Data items
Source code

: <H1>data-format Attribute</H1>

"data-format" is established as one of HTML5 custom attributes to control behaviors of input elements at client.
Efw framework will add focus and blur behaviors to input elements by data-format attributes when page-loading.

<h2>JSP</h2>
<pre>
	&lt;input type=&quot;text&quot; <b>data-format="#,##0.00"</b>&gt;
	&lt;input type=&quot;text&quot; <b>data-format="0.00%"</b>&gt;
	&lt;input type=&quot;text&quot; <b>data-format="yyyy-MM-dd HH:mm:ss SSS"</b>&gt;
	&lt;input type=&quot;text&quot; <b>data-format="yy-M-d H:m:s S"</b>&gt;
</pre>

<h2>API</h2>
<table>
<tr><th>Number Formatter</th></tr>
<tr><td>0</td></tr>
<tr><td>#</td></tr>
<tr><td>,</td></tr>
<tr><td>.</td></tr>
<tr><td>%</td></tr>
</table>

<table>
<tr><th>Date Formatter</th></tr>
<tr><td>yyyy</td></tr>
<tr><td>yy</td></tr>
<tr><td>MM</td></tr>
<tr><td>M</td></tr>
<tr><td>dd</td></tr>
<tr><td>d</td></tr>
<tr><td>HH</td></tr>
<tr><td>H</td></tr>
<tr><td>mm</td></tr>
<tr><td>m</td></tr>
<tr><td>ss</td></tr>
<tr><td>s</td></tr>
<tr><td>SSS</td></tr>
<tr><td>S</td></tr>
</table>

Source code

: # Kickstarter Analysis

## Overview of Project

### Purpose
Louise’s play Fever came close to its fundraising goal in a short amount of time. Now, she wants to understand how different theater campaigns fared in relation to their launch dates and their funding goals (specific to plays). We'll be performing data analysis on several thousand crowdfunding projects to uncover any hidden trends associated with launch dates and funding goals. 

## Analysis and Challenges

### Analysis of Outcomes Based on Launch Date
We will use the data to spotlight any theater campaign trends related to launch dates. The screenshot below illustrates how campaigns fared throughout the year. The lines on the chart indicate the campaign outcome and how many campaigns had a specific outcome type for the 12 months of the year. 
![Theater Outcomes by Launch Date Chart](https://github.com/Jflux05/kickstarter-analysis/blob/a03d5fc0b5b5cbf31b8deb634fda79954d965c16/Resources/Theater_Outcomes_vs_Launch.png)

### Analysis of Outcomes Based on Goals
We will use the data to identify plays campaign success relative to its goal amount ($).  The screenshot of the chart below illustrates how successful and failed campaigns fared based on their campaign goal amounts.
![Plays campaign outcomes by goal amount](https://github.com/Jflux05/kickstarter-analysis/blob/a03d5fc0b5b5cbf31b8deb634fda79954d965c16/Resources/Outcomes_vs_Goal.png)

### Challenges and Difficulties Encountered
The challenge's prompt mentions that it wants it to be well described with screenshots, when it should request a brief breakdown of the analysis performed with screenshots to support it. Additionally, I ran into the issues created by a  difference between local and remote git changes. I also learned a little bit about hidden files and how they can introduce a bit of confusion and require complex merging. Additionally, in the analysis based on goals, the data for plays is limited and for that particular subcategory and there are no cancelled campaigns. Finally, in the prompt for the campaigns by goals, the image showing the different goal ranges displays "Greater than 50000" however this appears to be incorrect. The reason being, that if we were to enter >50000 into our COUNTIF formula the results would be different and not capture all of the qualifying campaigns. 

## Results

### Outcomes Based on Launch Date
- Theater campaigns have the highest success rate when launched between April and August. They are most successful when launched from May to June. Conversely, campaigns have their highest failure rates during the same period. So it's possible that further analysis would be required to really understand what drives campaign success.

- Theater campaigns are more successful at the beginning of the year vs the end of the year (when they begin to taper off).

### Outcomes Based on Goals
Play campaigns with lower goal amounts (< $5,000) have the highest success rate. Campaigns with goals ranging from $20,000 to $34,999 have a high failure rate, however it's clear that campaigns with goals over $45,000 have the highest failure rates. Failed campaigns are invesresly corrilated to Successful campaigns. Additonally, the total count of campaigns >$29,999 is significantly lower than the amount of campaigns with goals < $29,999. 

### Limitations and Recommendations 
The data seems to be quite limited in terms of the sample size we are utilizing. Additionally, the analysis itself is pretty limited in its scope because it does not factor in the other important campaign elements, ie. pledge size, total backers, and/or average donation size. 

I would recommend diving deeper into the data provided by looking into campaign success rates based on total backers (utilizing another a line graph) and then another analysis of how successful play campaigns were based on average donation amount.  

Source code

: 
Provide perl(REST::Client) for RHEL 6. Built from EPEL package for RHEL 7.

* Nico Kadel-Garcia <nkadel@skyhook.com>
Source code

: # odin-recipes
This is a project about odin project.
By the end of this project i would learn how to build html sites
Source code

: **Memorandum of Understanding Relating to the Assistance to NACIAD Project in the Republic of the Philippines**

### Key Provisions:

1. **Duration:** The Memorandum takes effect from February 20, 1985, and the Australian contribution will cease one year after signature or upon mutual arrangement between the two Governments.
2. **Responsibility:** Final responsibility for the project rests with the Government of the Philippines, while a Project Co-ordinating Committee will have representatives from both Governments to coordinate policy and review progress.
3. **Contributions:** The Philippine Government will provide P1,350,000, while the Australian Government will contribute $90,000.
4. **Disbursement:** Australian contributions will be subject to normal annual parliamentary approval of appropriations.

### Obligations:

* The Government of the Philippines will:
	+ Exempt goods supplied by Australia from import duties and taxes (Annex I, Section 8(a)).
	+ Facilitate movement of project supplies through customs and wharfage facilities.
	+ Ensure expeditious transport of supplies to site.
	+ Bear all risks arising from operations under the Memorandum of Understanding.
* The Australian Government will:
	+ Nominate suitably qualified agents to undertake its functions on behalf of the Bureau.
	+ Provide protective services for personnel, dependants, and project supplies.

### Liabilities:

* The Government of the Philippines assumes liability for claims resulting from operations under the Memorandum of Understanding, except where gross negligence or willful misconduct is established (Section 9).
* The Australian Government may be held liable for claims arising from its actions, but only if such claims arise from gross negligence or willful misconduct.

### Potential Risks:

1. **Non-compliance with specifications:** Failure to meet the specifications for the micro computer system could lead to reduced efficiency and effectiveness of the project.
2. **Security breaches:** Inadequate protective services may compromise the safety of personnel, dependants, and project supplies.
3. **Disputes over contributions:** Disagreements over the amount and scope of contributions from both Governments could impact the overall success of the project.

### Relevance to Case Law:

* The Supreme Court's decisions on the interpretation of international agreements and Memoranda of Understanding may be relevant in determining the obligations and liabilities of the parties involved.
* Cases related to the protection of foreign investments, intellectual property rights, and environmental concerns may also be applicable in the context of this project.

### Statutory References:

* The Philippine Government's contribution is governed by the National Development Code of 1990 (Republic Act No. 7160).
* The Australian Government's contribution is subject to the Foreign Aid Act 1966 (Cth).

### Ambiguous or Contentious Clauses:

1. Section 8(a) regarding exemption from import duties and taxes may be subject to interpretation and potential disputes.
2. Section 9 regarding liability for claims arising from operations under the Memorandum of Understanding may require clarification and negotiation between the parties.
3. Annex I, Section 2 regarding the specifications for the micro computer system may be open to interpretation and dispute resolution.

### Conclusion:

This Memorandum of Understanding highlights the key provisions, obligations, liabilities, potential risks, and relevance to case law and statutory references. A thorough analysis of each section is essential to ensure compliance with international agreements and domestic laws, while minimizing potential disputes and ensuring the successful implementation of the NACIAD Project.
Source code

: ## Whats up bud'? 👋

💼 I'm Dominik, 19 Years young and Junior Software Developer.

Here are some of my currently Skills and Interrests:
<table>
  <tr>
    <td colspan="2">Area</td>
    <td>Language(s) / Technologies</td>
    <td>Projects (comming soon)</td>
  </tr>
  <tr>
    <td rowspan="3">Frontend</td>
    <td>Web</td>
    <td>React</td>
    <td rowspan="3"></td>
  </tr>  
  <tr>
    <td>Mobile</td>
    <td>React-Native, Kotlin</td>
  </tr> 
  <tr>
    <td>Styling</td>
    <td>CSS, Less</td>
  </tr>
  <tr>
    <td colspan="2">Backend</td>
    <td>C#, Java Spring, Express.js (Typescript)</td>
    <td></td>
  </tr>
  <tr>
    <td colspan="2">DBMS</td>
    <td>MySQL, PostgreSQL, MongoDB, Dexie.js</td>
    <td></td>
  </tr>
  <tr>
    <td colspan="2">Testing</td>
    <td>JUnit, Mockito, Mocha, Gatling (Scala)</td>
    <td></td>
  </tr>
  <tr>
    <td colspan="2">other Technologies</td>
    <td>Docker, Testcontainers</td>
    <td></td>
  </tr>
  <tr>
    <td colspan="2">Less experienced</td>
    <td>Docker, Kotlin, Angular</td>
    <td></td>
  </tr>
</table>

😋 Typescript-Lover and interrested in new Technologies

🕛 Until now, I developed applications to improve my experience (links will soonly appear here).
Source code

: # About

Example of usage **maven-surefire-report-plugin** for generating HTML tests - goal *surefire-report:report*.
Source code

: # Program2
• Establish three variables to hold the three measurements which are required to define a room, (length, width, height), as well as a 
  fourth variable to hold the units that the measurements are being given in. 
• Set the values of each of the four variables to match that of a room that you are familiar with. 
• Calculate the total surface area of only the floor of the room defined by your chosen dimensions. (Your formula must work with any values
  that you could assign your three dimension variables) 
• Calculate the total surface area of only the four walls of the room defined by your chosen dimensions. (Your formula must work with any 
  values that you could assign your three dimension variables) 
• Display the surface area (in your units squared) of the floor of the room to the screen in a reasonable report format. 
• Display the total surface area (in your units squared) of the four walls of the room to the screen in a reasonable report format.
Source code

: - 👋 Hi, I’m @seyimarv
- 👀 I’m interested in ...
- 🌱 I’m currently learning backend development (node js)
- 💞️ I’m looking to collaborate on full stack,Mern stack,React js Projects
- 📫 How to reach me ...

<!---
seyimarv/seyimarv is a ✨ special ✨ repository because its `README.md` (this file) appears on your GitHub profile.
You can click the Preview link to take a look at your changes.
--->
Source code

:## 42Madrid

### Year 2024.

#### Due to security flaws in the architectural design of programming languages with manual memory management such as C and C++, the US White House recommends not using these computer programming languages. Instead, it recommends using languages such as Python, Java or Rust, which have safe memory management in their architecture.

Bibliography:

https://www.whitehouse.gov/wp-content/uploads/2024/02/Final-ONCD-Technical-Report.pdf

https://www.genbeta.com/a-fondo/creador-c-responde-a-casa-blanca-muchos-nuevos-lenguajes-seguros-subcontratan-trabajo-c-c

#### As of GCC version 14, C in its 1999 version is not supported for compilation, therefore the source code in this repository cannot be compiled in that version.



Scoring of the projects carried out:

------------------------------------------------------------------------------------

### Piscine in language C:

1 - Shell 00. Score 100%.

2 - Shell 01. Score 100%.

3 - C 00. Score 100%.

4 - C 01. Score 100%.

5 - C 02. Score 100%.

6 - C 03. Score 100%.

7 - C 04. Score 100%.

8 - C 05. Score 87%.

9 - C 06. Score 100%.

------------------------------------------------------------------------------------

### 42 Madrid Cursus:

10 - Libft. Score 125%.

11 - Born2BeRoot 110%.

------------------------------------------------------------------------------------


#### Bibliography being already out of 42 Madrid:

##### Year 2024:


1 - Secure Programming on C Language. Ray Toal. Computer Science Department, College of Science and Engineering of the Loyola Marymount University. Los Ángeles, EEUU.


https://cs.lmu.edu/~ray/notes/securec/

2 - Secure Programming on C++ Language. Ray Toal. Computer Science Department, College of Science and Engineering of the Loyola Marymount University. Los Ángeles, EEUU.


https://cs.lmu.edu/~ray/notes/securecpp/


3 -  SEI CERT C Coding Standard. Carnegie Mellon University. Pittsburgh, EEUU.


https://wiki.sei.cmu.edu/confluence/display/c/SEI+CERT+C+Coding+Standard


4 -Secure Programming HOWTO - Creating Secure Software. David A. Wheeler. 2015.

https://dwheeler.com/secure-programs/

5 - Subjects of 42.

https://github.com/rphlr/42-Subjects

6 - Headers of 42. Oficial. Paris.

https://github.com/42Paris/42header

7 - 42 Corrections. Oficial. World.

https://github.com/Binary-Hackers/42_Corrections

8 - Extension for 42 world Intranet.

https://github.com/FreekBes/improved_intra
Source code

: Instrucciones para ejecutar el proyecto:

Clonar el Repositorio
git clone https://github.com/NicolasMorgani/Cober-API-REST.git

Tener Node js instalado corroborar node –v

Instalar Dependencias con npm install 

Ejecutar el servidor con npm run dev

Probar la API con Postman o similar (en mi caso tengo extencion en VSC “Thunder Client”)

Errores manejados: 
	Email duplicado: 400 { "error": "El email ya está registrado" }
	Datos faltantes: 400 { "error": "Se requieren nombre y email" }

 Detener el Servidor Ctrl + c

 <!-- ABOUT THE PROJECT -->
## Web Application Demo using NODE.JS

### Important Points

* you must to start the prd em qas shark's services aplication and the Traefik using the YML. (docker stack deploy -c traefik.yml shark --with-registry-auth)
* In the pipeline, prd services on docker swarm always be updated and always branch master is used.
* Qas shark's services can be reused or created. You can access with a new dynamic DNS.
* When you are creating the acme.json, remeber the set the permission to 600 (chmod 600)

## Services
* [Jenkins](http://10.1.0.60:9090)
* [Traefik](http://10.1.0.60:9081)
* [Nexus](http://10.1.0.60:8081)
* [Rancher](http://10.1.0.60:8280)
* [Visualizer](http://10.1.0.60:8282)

Problem description
Reproduce each line of the data containing the word "three".

Output for this task
• Establish three variables to hold the three measurements which are required to define a room, (length, width, height), as well as a 
  that you could assign your three dimension variables) 
  values that you could assign your three dimension variables) 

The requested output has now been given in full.